The Ertian Surgeon

Role: Elderly empire trauma surgeon. First-person narrator of Ch. 05 — A Dictionary, writing the memoir for the Empiral Archive. Affiliation: Galactic Human Empire — professionally. Politically, a cynical near-retiree. Era: Late empire. Born on Orb Dannika, practised there in emergency medicine, then on Aerth, then on Orb Ertia; took a topolog to Aerth in old age.

Summary

Name never given. A hardened trauma surgeon who claims to have “seen perhaps a thousand patients die” and who thought, before the Vasily Incident, that he would never be shocked again.
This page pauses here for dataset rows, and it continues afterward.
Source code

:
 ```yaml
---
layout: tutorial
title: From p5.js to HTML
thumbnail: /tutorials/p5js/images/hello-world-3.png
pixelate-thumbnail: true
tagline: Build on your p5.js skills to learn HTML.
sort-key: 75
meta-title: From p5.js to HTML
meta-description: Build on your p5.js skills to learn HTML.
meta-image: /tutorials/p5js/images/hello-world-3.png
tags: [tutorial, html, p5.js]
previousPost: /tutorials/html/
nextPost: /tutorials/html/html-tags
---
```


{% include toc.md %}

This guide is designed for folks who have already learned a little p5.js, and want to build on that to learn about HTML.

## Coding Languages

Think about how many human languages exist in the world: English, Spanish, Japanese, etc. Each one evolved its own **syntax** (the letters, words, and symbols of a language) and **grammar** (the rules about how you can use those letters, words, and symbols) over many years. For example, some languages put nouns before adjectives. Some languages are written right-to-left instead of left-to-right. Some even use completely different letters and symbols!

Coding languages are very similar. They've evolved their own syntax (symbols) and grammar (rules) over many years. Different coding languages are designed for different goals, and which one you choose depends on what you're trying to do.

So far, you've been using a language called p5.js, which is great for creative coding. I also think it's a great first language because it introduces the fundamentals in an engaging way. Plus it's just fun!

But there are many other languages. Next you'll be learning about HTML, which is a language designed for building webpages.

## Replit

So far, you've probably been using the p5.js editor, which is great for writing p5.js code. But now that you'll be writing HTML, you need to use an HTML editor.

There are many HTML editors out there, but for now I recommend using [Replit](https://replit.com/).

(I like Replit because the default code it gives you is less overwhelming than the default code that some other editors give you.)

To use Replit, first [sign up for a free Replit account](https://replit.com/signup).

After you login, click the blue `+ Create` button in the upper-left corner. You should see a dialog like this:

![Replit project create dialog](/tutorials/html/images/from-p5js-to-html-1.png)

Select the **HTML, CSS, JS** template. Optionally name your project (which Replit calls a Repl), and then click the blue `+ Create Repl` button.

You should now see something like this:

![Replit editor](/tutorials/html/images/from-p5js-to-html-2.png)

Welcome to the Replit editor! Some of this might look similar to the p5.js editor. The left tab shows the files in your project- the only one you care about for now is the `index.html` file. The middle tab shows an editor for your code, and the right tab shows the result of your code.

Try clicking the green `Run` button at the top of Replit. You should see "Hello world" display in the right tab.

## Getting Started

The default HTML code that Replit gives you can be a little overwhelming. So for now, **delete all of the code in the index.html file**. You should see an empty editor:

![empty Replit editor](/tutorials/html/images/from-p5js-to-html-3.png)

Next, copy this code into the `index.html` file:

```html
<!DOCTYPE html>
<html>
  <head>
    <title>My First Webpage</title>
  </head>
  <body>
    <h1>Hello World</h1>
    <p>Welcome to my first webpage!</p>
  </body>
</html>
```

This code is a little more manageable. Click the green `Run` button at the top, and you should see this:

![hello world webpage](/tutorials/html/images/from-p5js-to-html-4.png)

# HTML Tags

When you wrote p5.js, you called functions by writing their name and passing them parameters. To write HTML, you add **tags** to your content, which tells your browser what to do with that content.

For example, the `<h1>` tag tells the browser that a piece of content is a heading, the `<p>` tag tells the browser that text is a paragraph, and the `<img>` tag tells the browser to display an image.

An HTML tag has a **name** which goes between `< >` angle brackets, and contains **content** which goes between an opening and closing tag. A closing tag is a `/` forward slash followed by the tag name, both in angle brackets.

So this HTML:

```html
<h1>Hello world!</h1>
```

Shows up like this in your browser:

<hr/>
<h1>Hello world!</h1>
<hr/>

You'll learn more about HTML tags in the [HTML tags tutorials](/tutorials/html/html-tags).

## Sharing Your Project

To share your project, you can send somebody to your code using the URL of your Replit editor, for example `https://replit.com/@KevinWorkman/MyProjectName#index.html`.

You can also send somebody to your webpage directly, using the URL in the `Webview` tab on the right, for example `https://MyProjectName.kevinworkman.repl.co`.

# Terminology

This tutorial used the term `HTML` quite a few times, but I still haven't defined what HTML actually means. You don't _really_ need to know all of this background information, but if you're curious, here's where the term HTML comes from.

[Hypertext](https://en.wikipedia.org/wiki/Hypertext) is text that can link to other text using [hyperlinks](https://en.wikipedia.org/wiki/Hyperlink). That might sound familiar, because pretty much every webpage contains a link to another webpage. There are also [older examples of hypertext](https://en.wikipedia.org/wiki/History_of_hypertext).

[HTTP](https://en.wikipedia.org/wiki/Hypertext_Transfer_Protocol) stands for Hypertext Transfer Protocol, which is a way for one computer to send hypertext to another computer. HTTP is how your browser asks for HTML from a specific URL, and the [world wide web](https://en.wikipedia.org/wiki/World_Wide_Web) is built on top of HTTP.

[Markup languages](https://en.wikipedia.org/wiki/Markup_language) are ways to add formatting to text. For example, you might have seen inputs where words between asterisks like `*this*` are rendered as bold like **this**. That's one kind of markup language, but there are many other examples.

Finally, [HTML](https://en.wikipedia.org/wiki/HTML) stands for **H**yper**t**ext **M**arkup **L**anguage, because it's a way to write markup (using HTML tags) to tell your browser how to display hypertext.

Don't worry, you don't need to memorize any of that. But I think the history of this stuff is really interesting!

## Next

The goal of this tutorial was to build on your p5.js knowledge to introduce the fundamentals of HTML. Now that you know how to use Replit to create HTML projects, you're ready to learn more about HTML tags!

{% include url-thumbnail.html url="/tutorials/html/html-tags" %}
He trained and practised his residency on Orb Dannika — the mining world — treating “oxygen burns, plasma gashes, limbs missing and stumps that pissed blood all about the place.” After Dannika he moved to Aerth, married Henrietta, and then fled the stale marriage to Orb Ertia — a four-hundred-year longsleep journey he frames, with weary self-knowledge, as “one way to overcome marital issues.”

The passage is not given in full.